__Goal of the exercise__
Where a line in the listing below contains the word "when", copy that line.

== Available records ==

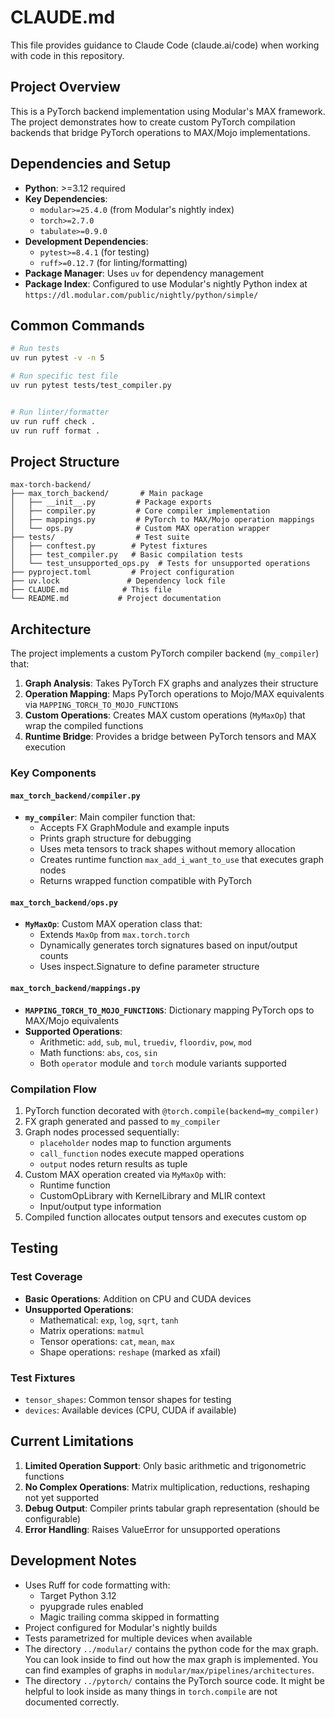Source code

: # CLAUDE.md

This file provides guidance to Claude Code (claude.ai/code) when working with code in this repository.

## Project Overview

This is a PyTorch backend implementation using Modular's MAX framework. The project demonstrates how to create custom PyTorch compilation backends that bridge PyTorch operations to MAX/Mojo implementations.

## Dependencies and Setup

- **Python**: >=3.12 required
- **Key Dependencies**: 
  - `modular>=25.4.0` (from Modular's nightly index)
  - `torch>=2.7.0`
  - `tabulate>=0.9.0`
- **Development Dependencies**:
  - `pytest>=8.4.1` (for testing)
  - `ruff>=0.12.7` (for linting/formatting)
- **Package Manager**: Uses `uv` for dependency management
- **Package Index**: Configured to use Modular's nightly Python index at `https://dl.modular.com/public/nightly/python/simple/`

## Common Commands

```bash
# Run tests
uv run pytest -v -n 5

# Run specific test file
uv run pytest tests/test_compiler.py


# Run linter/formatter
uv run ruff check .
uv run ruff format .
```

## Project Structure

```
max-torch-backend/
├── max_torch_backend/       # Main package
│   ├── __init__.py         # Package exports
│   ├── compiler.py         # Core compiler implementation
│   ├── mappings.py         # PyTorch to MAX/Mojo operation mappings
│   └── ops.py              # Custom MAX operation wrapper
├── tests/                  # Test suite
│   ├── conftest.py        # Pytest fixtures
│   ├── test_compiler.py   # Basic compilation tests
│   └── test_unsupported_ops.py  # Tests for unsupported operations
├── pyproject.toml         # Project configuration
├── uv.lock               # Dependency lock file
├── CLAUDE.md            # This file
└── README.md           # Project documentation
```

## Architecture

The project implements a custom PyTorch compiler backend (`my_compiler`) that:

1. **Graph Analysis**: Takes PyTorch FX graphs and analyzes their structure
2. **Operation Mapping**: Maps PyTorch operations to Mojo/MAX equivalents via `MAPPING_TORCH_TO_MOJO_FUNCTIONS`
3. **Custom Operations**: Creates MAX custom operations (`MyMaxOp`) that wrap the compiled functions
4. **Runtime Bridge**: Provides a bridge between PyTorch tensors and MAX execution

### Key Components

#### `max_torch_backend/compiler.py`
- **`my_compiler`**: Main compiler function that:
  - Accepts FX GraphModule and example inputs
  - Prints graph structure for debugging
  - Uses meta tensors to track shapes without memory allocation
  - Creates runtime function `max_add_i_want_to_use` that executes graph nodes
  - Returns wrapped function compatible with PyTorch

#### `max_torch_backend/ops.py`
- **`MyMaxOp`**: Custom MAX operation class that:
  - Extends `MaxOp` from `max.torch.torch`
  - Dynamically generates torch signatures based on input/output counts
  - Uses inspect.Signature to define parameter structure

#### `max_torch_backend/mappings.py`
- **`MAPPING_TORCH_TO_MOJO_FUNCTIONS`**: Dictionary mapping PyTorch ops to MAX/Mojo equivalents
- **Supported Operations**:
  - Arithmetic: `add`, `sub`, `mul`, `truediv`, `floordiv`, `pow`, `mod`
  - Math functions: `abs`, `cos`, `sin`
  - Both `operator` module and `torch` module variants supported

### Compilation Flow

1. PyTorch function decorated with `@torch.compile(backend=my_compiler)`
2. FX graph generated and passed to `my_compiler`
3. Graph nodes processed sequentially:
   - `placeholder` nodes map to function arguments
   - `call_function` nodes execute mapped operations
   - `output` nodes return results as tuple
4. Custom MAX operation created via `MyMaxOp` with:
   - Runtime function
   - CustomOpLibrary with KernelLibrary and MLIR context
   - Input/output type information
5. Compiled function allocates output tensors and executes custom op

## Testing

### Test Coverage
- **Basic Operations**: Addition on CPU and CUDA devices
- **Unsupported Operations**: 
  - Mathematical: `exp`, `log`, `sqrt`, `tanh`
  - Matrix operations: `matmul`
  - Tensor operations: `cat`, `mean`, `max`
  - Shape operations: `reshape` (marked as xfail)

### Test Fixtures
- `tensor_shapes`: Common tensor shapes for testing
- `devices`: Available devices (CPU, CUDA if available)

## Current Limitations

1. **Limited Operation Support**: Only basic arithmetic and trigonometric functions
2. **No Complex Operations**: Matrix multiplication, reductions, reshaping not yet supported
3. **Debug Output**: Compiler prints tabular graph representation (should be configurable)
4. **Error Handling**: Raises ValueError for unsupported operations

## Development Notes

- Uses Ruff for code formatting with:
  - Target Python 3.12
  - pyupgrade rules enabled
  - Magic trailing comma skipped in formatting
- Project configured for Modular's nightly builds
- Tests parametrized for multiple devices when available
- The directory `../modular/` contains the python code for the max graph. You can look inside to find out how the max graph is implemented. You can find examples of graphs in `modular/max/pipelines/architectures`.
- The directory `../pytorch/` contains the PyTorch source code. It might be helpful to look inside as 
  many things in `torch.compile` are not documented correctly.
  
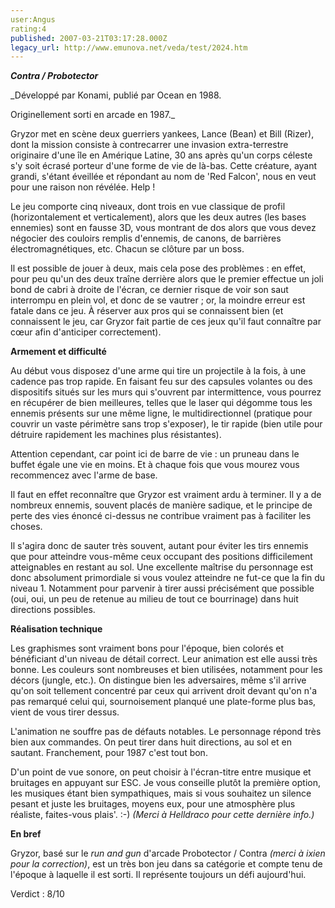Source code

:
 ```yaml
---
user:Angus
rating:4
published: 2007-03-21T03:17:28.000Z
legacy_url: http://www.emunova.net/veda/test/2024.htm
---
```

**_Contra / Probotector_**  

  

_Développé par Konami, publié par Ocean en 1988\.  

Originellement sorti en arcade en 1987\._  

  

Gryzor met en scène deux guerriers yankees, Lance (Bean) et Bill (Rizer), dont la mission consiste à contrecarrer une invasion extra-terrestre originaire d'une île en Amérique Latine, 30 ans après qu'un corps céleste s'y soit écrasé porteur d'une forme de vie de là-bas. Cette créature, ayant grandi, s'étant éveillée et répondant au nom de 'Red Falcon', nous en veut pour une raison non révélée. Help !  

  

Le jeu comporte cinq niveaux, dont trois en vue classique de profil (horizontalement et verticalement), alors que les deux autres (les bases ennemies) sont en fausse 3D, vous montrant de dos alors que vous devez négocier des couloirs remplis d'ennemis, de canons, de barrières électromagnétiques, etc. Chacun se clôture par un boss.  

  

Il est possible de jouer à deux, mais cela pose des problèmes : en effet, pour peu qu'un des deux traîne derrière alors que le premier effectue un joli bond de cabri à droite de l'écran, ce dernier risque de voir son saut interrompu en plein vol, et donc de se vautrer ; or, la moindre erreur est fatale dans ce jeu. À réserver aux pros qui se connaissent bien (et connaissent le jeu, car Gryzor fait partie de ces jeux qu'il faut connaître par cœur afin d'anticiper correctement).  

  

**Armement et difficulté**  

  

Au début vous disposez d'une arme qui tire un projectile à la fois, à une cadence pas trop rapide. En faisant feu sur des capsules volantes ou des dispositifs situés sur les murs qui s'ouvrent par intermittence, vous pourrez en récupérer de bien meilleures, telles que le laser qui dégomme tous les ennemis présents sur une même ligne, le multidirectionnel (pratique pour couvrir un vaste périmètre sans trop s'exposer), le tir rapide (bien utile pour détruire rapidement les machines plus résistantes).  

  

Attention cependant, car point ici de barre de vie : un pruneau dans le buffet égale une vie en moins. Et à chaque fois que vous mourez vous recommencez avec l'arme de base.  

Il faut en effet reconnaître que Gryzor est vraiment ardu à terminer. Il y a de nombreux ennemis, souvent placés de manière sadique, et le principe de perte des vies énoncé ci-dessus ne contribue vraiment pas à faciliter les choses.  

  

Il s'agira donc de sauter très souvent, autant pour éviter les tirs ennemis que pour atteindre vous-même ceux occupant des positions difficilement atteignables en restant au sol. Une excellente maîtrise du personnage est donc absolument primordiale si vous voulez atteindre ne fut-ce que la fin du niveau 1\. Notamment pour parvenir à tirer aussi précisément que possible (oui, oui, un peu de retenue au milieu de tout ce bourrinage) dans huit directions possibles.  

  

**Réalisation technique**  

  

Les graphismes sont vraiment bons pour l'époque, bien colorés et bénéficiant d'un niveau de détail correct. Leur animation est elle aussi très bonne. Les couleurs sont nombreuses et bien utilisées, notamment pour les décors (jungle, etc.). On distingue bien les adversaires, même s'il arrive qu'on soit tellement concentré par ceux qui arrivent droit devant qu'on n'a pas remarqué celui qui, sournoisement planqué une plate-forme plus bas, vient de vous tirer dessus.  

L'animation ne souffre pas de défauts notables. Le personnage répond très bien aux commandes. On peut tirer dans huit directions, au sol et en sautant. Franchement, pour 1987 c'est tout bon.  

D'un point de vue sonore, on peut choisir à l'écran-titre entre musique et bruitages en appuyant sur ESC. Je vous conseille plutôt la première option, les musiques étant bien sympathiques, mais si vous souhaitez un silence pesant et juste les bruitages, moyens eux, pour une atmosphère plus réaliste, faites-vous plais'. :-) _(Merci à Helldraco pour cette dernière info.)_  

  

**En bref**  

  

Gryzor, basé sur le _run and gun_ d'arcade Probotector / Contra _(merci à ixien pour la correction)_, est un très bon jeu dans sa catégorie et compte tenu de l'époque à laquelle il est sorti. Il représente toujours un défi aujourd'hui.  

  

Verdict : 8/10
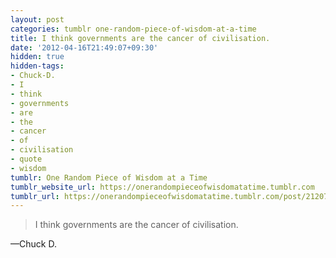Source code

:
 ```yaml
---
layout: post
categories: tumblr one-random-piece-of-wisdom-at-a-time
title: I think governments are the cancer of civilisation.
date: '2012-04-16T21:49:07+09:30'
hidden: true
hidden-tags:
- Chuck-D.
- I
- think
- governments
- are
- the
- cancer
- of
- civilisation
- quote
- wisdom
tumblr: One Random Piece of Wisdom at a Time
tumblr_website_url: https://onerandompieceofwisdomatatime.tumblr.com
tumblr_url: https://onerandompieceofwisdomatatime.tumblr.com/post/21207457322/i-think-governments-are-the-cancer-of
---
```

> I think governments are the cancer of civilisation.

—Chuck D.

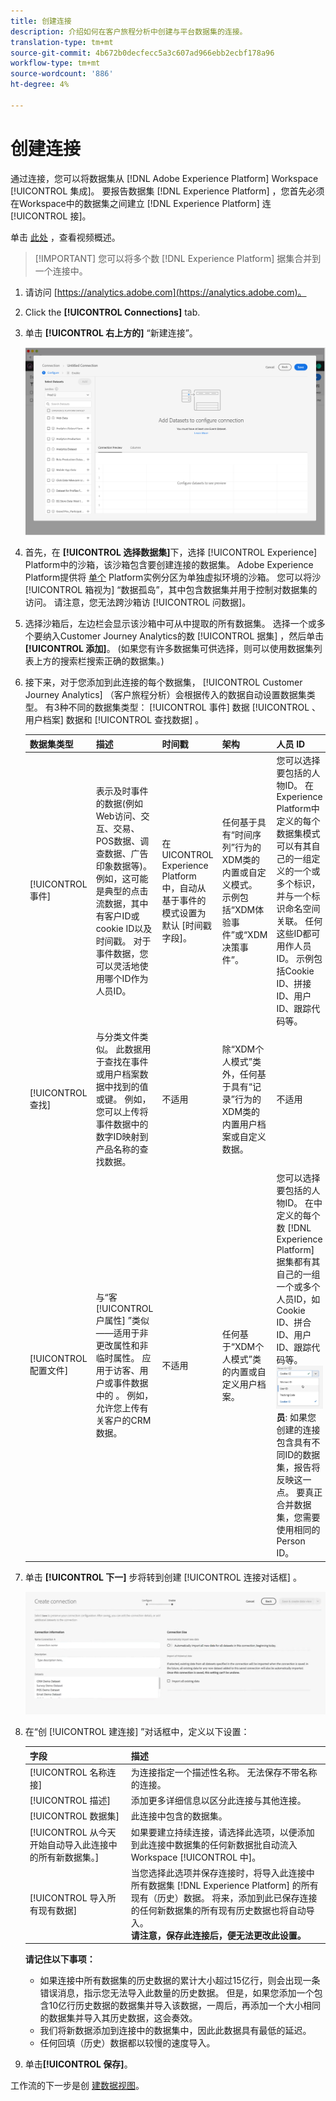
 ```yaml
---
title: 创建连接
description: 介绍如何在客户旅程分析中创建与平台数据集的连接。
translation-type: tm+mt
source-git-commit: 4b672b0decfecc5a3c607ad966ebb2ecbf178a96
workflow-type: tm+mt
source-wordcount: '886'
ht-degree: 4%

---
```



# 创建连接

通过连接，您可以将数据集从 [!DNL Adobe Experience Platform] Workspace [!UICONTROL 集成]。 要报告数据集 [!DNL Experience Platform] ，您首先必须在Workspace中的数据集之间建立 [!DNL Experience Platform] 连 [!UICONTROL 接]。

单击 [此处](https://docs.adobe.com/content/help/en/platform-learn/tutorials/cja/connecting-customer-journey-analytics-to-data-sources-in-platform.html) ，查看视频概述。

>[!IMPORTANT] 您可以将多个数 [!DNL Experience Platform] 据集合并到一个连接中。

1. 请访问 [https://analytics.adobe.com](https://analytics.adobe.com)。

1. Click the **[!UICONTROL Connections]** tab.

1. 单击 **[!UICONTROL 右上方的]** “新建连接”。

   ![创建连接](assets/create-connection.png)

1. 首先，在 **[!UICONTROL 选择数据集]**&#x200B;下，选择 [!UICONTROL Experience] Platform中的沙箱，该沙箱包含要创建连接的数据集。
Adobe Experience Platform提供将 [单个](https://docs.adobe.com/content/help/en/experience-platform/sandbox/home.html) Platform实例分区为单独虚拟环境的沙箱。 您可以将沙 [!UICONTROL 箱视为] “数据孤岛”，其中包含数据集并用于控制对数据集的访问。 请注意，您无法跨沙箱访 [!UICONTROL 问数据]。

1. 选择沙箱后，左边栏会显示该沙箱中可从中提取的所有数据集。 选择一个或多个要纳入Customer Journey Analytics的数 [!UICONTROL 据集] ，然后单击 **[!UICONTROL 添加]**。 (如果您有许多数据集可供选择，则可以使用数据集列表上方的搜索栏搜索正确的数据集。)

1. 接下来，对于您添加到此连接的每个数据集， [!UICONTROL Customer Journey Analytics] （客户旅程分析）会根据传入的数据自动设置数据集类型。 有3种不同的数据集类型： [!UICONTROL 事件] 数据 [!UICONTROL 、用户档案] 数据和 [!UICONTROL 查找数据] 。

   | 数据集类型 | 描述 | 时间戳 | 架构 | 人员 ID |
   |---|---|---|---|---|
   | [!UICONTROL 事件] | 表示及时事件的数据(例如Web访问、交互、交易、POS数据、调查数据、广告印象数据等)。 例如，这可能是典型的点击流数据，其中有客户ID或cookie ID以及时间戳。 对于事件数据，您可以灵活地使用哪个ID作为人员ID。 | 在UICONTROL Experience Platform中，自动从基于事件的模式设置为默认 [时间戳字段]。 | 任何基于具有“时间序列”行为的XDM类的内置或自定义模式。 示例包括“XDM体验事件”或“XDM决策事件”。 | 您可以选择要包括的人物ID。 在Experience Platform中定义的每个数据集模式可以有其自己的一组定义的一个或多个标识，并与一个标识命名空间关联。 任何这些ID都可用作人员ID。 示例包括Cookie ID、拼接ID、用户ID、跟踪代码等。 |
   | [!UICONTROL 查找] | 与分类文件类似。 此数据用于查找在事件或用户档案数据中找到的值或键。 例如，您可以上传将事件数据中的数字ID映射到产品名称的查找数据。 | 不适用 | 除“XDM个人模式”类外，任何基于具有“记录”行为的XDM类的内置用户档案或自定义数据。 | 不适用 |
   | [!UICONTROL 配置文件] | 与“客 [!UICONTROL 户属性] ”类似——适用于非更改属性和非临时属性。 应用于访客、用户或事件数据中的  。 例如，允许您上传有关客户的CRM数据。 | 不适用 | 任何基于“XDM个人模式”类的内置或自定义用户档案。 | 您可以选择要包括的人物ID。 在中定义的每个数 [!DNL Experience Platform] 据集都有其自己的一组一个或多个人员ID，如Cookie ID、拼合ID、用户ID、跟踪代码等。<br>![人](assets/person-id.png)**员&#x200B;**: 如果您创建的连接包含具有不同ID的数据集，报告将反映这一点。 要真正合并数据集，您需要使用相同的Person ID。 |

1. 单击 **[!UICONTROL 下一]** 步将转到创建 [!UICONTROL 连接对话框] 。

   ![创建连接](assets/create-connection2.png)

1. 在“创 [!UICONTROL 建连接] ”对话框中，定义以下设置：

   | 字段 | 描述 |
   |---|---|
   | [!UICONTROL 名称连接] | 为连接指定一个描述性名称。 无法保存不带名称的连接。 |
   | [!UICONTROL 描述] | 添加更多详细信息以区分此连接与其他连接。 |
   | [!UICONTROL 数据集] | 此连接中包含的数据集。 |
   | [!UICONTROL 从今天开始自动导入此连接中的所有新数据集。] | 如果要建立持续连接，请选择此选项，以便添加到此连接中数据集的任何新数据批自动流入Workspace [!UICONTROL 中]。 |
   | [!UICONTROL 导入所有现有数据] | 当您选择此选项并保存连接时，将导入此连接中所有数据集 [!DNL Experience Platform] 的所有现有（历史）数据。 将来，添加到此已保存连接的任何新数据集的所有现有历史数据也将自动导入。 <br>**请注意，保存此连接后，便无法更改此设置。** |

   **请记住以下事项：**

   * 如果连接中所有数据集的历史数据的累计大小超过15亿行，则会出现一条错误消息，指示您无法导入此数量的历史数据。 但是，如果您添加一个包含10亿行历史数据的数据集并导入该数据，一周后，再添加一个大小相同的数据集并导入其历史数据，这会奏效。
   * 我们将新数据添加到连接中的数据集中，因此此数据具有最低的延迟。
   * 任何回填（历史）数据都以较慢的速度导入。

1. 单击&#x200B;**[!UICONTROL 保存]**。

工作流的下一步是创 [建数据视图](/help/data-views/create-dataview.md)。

===

__Task solution__
This file provides guidance to Claude Code (claude.ai/code) when working with code in this repository.
- Tests parametrized for multiple devices when available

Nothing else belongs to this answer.